## DATA RECORDS
════════════════════
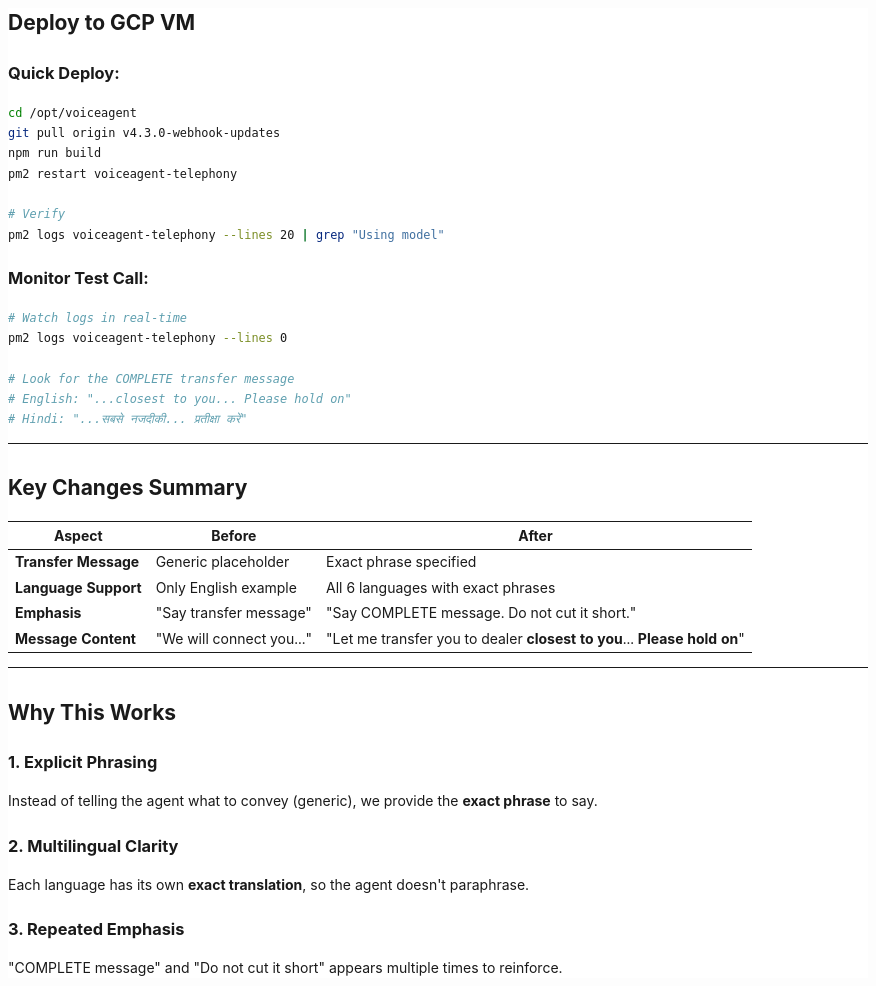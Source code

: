 
## Deploy to GCP VM

### Quick Deploy:
```bash
cd /opt/voiceagent
git pull origin v4.3.0-webhook-updates
npm run build
pm2 restart voiceagent-telephony

# Verify
pm2 logs voiceagent-telephony --lines 20 | grep "Using model"
```

### Monitor Test Call:
```bash
# Watch logs in real-time
pm2 logs voiceagent-telephony --lines 0

# Look for the COMPLETE transfer message
# English: "...closest to you... Please hold on"
# Hindi: "...सबसे नजदीकी... प्रतीक्षा करें"
```

---

## Key Changes Summary

| Aspect | Before | After |
|--------|--------|-------|
| **Transfer Message** | Generic placeholder | Exact phrase specified |
| **Language Support** | Only English example | All 6 languages with exact phrases |
| **Emphasis** | "Say transfer message" | "Say COMPLETE message. Do not cut it short." |
| **Message Content** | "We will connect you..." | "Let me transfer you to dealer **closest to you**... **Please hold on**" |

---

## Why This Works

### 1. **Explicit Phrasing**
Instead of telling the agent what to convey (generic), we provide the **exact phrase** to say.

### 2. **Multilingual Clarity**
Each language has its own **exact translation**, so the agent doesn't paraphrase.

### 3. **Repeated Emphasis**
"COMPLETE message" and "Do not cut it short" appears multiple times to reinforce.
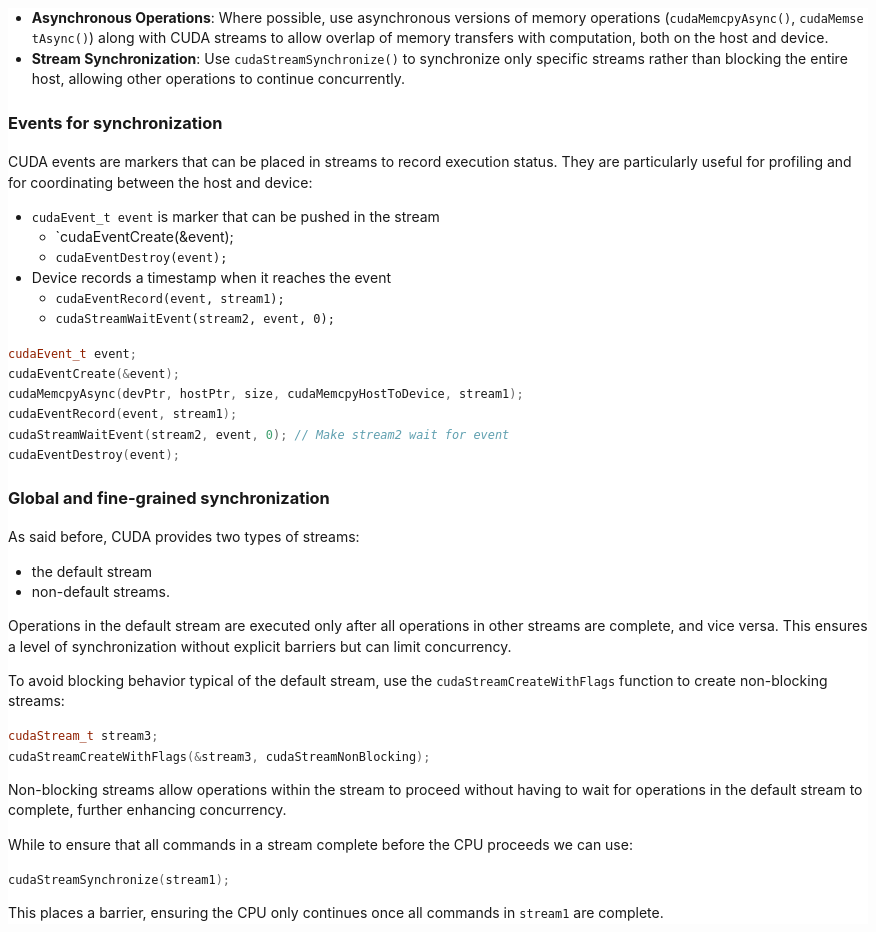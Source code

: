 - **Asynchronous Operations**: Where possible, use asynchronous versions of memory operations (`cudaMemcpyAsync()`, `cudaMemsetAsync()`) along with CUDA streams to allow overlap of memory transfers with computation, both on the host and device.
- **Stream Synchronization**: Use `cudaStreamSynchronize()` to synchronize only specific streams rather than blocking the entire host, allowing other operations to continue concurrently.

### Events for synchronization

CUDA events are markers that can be placed in streams to record execution status. They are particularly useful for profiling and for coordinating between the host and device:

- `cudaEvent_t event` is marker that can be pushed in the stream
	- `cudaEventCreate(&event);
	- `cudaEventDestroy(event);` 
- Device records a timestamp when it reaches the event 
	- `cudaEventRecord(event, stream1);`
	- `cudaStreamWaitEvent(stream2, event, 0);`


```cpp
cudaEvent_t event;
cudaEventCreate(&event);
cudaMemcpyAsync(devPtr, hostPtr, size, cudaMemcpyHostToDevice, stream1);
cudaEventRecord(event, stream1);
cudaStreamWaitEvent(stream2, event, 0); // Make stream2 wait for event
cudaEventDestroy(event);
```

### Global and fine-grained synchronization

As said before, CUDA provides two types of streams: 

- the default stream
- non-default streams. 

Operations in the default stream are executed only after all operations in other streams are complete, and vice versa. This ensures a level of synchronization without explicit barriers but can limit concurrency.

To avoid blocking behavior typical of the default stream, use the `cudaStreamCreateWithFlags` function to create non-blocking streams:

  ```cpp
  cudaStream_t stream3;
  cudaStreamCreateWithFlags(&stream3, cudaStreamNonBlocking);
  ```

Non-blocking streams allow operations within the stream to proceed without having to wait for operations in the default stream to complete, further enhancing concurrency.

While to ensure that all commands in a stream complete before the CPU proceeds we can use:

```cpp
cudaStreamSynchronize(stream1);
```

This places a barrier, ensuring the CPU only continues once all commands in `stream1` are complete.
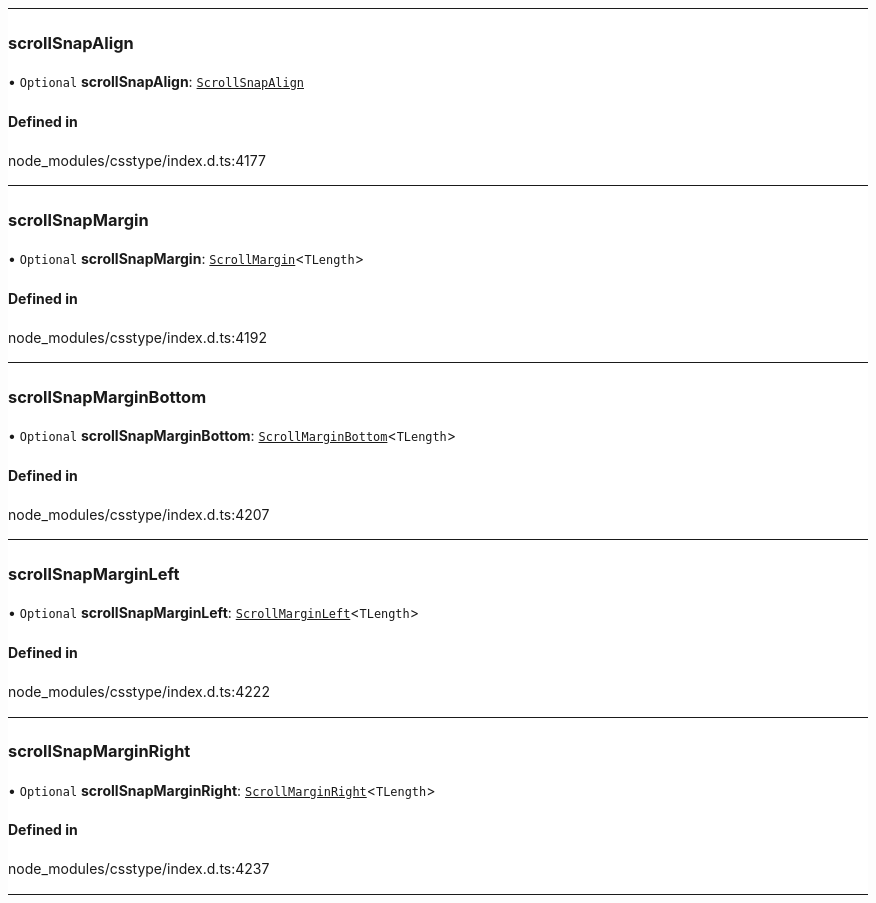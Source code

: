 ___

### scrollSnapAlign

• `Optional` **scrollSnapAlign**: [`ScrollSnapAlign`](../wiki/%3Cinternal%3E#scrollsnapalign)

#### Defined in

node_modules/csstype/index.d.ts:4177

___

### scrollSnapMargin

• `Optional` **scrollSnapMargin**: [`ScrollMargin`](../wiki/%3Cinternal%3E#scrollmargin)<`TLength`\>

#### Defined in

node_modules/csstype/index.d.ts:4192

___

### scrollSnapMarginBottom

• `Optional` **scrollSnapMarginBottom**: [`ScrollMarginBottom`](../wiki/%3Cinternal%3E#scrollmarginbottom)<`TLength`\>

#### Defined in

node_modules/csstype/index.d.ts:4207

___

### scrollSnapMarginLeft

• `Optional` **scrollSnapMarginLeft**: [`ScrollMarginLeft`](../wiki/%3Cinternal%3E#scrollmarginleft)<`TLength`\>

#### Defined in

node_modules/csstype/index.d.ts:4222

___

### scrollSnapMarginRight

• `Optional` **scrollSnapMarginRight**: [`ScrollMarginRight`](../wiki/%3Cinternal%3E#scrollmarginright)<`TLength`\>

#### Defined in

node_modules/csstype/index.d.ts:4237

___
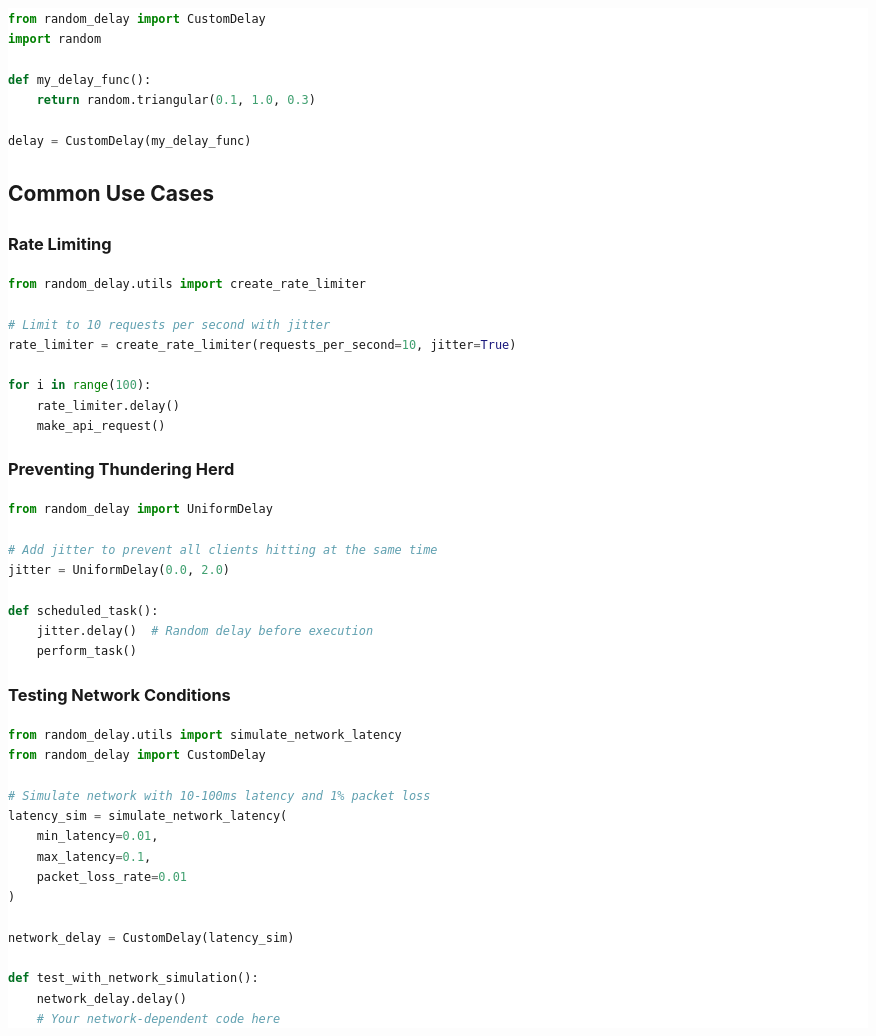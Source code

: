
```python
from random_delay import CustomDelay
import random

def my_delay_func():
    return random.triangular(0.1, 1.0, 0.3)

delay = CustomDelay(my_delay_func)
```

## Common Use Cases

### Rate Limiting
```python
from random_delay.utils import create_rate_limiter

# Limit to 10 requests per second with jitter
rate_limiter = create_rate_limiter(requests_per_second=10, jitter=True)

for i in range(100):
    rate_limiter.delay()
    make_api_request()
```

### Preventing Thundering Herd
```python
from random_delay import UniformDelay

# Add jitter to prevent all clients hitting at the same time
jitter = UniformDelay(0.0, 2.0)

def scheduled_task():
    jitter.delay()  # Random delay before execution
    perform_task()
```

### Testing Network Conditions
```python
from random_delay.utils import simulate_network_latency
from random_delay import CustomDelay

# Simulate network with 10-100ms latency and 1% packet loss
latency_sim = simulate_network_latency(
    min_latency=0.01,
    max_latency=0.1,
    packet_loss_rate=0.01
)

network_delay = CustomDelay(latency_sim)

def test_with_network_simulation():
    network_delay.delay()
    # Your network-dependent code here
```
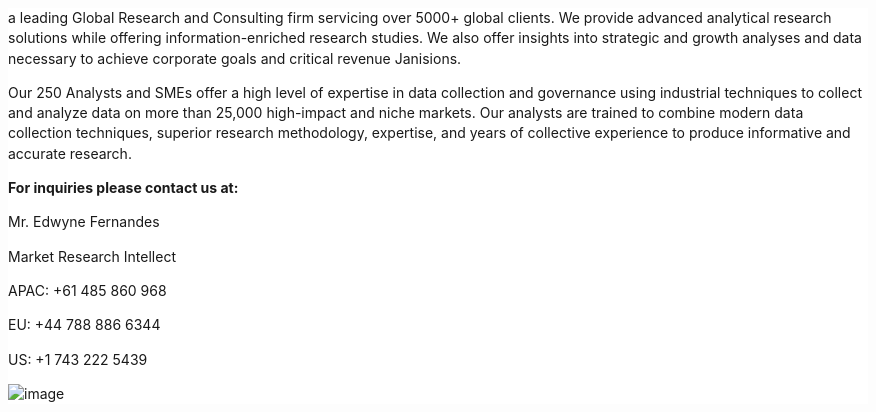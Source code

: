 a leading Global Research and Consulting firm servicing over 5000+ global clients. We provide advanced analytical research solutions while offering information-enriched research studies.&nbsp;</span>We also offer insights into strategic and growth analyses and data necessary to achieve corporate goals and critical revenue Janisions.</p><p><span class="">Our 250 Analysts and SMEs offer a high level of expertise in data collection and governance using industrial techniques to collect and analyze data on more than 25,000 high-impact and niche markets. Our analysts are trained to combine modern data collection techniques, superior research methodology, expertise, and years of collective experience to produce informative and accurate research.</span></p><p><strong>For inquiries please contact us at:</strong></p><p>Mr. Edwyne Fernandes</p><p>Market Research Intellect</p><p>APAC: +61 485 860 968</p><p>EU: +44 788 886 6344</p><p>US: +1 743 222 5439</p>
![image](https://github.com/user-attachments/assets/54c7bdbe-c4e1-43ba-ac37-52c8216af957)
════════════════════
## GOAL OF THE EXERCISE
With images omitted, output the data exactly as given.

## ANSWER TO THIS EXERCISE
Source code

: 
## Deploy to GCP VM

### Quick Deploy:
```bash
cd /opt/voiceagent
git pull origin v4.3.0-webhook-updates
npm run build
pm2 restart voiceagent-telephony

# Verify
pm2 logs voiceagent-telephony --lines 20 | grep "Using model"
```

### Monitor Test Call:
```bash
# Watch logs in real-time
pm2 logs voiceagent-telephony --lines 0

# Look for the COMPLETE transfer message
# English: "...closest to you... Please hold on"
# Hindi: "...सबसे नजदीकी... प्रतीक्षा करें"
```

---

## Key Changes Summary

| Aspect | Before | After |
|--------|--------|-------|
| **Transfer Message** | Generic placeholder | Exact phrase specified |
| **Language Support** | Only English example | All 6 languages with exact phrases |
| **Emphasis** | "Say transfer message" | "Say COMPLETE message. Do not cut it short." |
| **Message Content** | "We will connect you..." | "Let me transfer you to dealer **closest to you**... **Please hold on**" |

---

## Why This Works

### 1. **Explicit Phrasing**
Instead of telling the agent what to convey (generic), we provide the **exact phrase** to say.

### 2. **Multilingual Clarity**
Each language has its own **exact translation**, so the agent doesn't paraphrase.

### 3. **Repeated Emphasis**
"COMPLETE message" and "Do not cut it short" appears multiple times to reinforce.
Source code

: - **Asynchronous Operations**: Where possible, use asynchronous versions of memory operations (`cudaMemcpyAsync()`, `cudaMemsetAsync()`) along with CUDA streams to allow overlap of memory transfers with computation, both on the host and device.
- **Stream Synchronization**: Use `cudaStreamSynchronize()` to synchronize only specific streams rather than blocking the entire host, allowing other operations to continue concurrently.

### Events for synchronization

CUDA events are markers that can be placed in streams to record execution status. They are particularly useful for profiling and for coordinating between the host and device:

- `cudaEvent_t event` is marker that can be pushed in the stream
	- `cudaEventCreate(&event);
	- `cudaEventDestroy(event);` 
- Device records a timestamp when it reaches the event 
	- `cudaEventRecord(event, stream1);`
	- `cudaStreamWaitEvent(stream2, event, 0);`


```cpp
cudaEvent_t event;
cudaEventCreate(&event);
cudaMemcpyAsync(devPtr, hostPtr, size, cudaMemcpyHostToDevice, stream1);
cudaEventRecord(event, stream1);
cudaStreamWaitEvent(stream2, event, 0); // Make stream2 wait for event
cudaEventDestroy(event);
```

### Global and fine-grained synchronization

As said before, CUDA provides two types of streams: 

- the default stream
- non-default streams. 

Operations in the default stream are executed only after all operations in other streams are complete, and vice versa. This ensures a level of synchronization without explicit barriers but can limit concurrency.

To avoid blocking behavior typical of the default stream, use the `cudaStreamCreateWithFlags` function to create non-blocking streams:

  ```cpp
  cudaStream_t stream3;
  cudaStreamCreateWithFlags(&stream3, cudaStreamNonBlocking);
  ```

Non-blocking streams allow operations within the stream to proceed without having to wait for operations in the default stream to complete, further enhancing concurrency.

While to ensure that all commands in a stream complete before the CPU proceeds we can use:

```cpp
cudaStreamSynchronize(stream1);
```

This places a barrier, ensuring the CPU only continues once all commands in `stream1` are complete.
Source code

: ___

### scrollSnapAlign

• `Optional` **scrollSnapAlign**: [`ScrollSnapAlign`](../wiki/%3Cinternal%3E#scrollsnapalign)

#### Defined in

node_modules/csstype/index.d.ts:4177

___

### scrollSnapMargin

• `Optional` **scrollSnapMargin**: [`ScrollMargin`](../wiki/%3Cinternal%3E#scrollmargin)<`TLength`\>

#### Defined in

node_modules/csstype/index.d.ts:4192

___

### scrollSnapMarginBottom

• `Optional` **scrollSnapMarginBottom**: [`ScrollMarginBottom`](../wiki/%3Cinternal%3E#scrollmarginbottom)<`TLength`\>

#### Defined in

node_modules/csstype/index.d.ts:4207

___

### scrollSnapMarginLeft

• `Optional` **scrollSnapMarginLeft**: [`ScrollMarginLeft`](../wiki/%3Cinternal%3E#scrollmarginleft)<`TLength`\>

#### Defined in

node_modules/csstype/index.d.ts:4222

___

### scrollSnapMarginRight

• `Optional` **scrollSnapMarginRight**: [`ScrollMarginRight`](../wiki/%3Cinternal%3E#scrollmarginright)<`TLength`\>

#### Defined in

node_modules/csstype/index.d.ts:4237

___
Source code

:
```python
from random_delay import CustomDelay
import random

def my_delay_func():
    return random.triangular(0.1, 1.0, 0.3)

delay = CustomDelay(my_delay_func)
```

## Common Use Cases

### Rate Limiting
```python
from random_delay.utils import create_rate_limiter

# Limit to 10 requests per second with jitter
rate_limiter = create_rate_limiter(requests_per_second=10, jitter=True)

for i in range(100):
    rate_limiter.delay()
    make_api_request()
```

### Preventing Thundering Herd
```python
from random_delay import UniformDelay

# Add jitter to prevent all clients hitting at the same time
jitter = UniformDelay(0.0, 2.0)

def scheduled_task():
    jitter.delay()  # Random delay before execution
    perform_task()
```

### Testing Network Conditions
```python
from random_delay.utils import simulate_network_latency
from random_delay import CustomDelay

# Simulate network with 10-100ms latency and 1% packet loss
latency_sim = simulate_network_latency(
    min_latency=0.01,
    max_latency=0.1,
    packet_loss_rate=0.01
)

network_delay = CustomDelay(latency_sim)

def test_with_network_simulation():
    network_delay.delay()
    # Your network-dependent code here
```
Source code

: a leading Global Research and Consulting firm servicing over 5000+ global clients. We provide advanced analytical research solutions while offering information-enriched research studies.&nbsp;</span>We also offer insights into strategic and growth analyses and data necessary to achieve corporate goals and critical revenue Janisions.</p><p><span class="">Our 250 Analysts and SMEs offer a high level of expertise in data collection and governance using industrial techniques to collect and analyze data on more than 25,000 high-impact and niche markets. Our analysts are trained to combine modern data collection techniques, superior research methodology, expertise, and years of collective experience to produce informative and accurate research.</span></p><p><strong>For inquiries please contact us at:</strong></p><p>Mr. Edwyne Fernandes</p><p>Market Research Intellect</p><p>APAC: +61 485 860 968</p><p>EU: +44 788 886 6344</p><p>US: +1 743 222 5439</p>
![image](https://github.com/user-attachments/assets/54c7bdbe-c4e1-43ba-ac37-52c8216af957)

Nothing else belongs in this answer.